What the exercise asks: Every line that holds the word "textbf" needs to be copied from the data below.

---------- Entries provided ----------

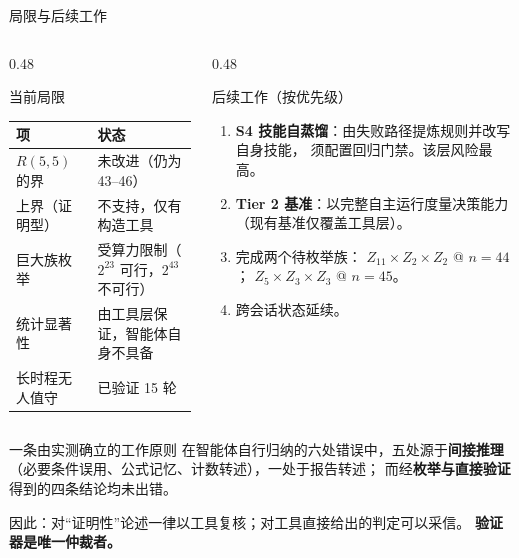 \documentclass[aspectratio=169,11pt]{beamer}
\begin{document}
\begin{frame}{局限与后续工作}
  \begin{columns}[T,onlytextwidth]
    \begin{column}{0.48\textwidth}
      \begin{block}{当前局限}
        \scriptsize
        \begin{tabular}{@{}p{}p{}@{}}
          \toprule
          项 & 状态 \\
          \midrule
          $R(5,5)$ 的界 & 未改进（仍为 43--46） \\
          上界（证明型） & 不支持，仅有构造工具 \\
          巨大族枚举 & 受算力限制（$2^{23}$ 可行，$2^{43}$ 不可行） \\
          统计显著性 & 由工具层保证，智能体自身不具备 \\
          长时程无人值守 & 已验证 15 轮 \\
          \bottomrule
        \end{tabular}
      \end{block}
    \end{column}

    \begin{column}{0.48\textwidth}
      \begin{block}{后续工作（按优先级）}
        \scriptsize
        \begin{enumerate}
          \item \textbf{S4 技能自蒸馏}：由失败路径提炼规则并改写自身技能，
            须配置回归门禁。该层风险最高。
          \item \textbf{Tier 2 基准}：以完整自主运行度量决策能力
            （现有基准仅覆盖工具层）。
          \item 完成两个待枚举族：
            $Z_{11}\times Z_2\times Z_2$ @ $n=44$；
            $Z_5\times Z_3\times Z_3$ @ $n=45$。
          \item 跨会话状态延续。
        \end{enumerate}
      \end{block}
    \end{column}
  \end{columns}

  \vspace{0.4em}
  \begin{alertblock}{一条由实测确立的工作原则}
    \footnotesize
    在智能体自行归纳的六处错误中，五处源于\textbf{间接推理}
    （必要条件误用、公式记忆、计数转述），一处于报告转述；
    而经\textbf{枚举与直接验证}得到的四条结论均未出错。

    \vspace{0.2em}
    因此：对“证明性”论述一律以工具复核；对工具直接给出的判定可以采信。
    \textbf{验证器是唯一仲裁者。}
  \end{alertblock}
\end{frame}
\end{document}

----------

Reply to the exercise:
          \item \textbf{S4 技能自蒸馏}：由失败路径提炼规则并改写自身技能，
          \item \textbf{Tier 2 基准}：以完整自主运行度量决策能力
    在智能体自行归纳的六处错误中，五处源于\textbf{间接推理}
    而经\textbf{枚举与直接验证}得到的四条结论均未出错。
    \textbf{验证器是唯一仲裁者。}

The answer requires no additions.